1
library(data.table)
data = data.table("STUDENT" = c(1:100),
                  "SAMPLEWEIGHT" = sample(12:99, r = T, 100),
"LABEL1" = sample(1:2, r = T, 100),
"LABEL3" = sample(1:3, r = T, 100),
"CAT"=sample(0:1,r = T, 100),
"FOX"=sample(0:1,r = T, 100),
"DOG"=sample(0:1,r = T, 100),
"MOUSE"=sample(0:1,r = T, 100),
"BIRD"=sample(0:1,r = T, 100))

dataWANT = data.frame("LABEL1" = c(1,1,1,2,2,2),
                                            "LABEL3" = c(1,2,3,1,2,3),
                                            "CAT_N" = NA,
                                            "CAT_PER" = NA,
                                            "FOX_N" = NA,
                                            "FOX_PER" = NA,
                                            "DOG_N" = NA,
                                            "DOG_PER" = NA,
                                            "MOUSE_N" = NA,
                                            "MOUSE_PER" = NA,
                                            "BIRD_N" = NA,
                                            "BIRD_PER" = NA)

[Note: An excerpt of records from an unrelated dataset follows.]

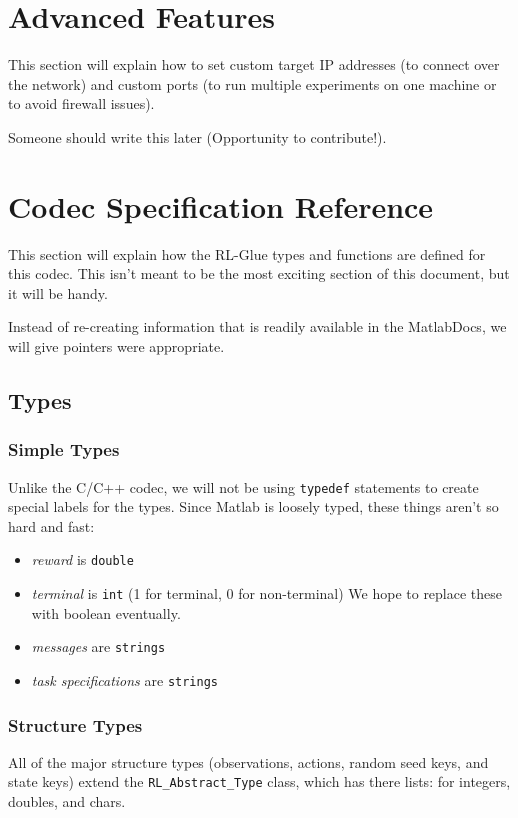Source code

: \documentclass[11pt]{article}
\begin{document}
\section{Advanced Features}
This section will explain how to set custom target IP addresses (to connect over the network) and custom ports (to run multiple experiments on one machine or to avoid firewall issues).

Someone should write this later (Opportunity to contribute!).

\section{Codec Specification Reference}
This section will explain how the RL-Glue types and functions are defined for this codec.  This isn't meant to be the most exciting section of this document, but it will
be handy.

Instead of re-creating information that is readily available in the MatlabDocs, we will give pointers were appropriate.

\subsection{Types}


\subsubsection{Simple Types}
Unlike the C/C++ codec, we will not be using \texttt{typedef} statements to create special labels for the types. Since Matlab is loosely typed, these things aren't so hard and 
fast:
\begin{itemize}
	\item \textit{reward} is \texttt{double}
	\item \textit{terminal} is \texttt{int} (1 for terminal, 0 for non-terminal) We hope to replace these with boolean eventually.
	\item \textit{messages} are \texttt{strings}
	\item \textit{task specifications} are \texttt{strings}
\end{itemize}

\def\rat{RL\_Abstract\_Type}

\subsubsection{Structure Types}
\label{sec:structure-types}
All of the major structure types (observations, actions, random seed keys, and state keys) extend the \texttt{\rat} class, which has there lists: for integers, doubles, and chars.
\end{document}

I have a data.table call it data, and am attempting to try and summarize the student data like what is shown in dataWANT.

in dataWANT the columns that have _N at the end is just the count of values in the column that equals to 1 for each LABEL1 and LABEL3 combination so a total of 6 groups.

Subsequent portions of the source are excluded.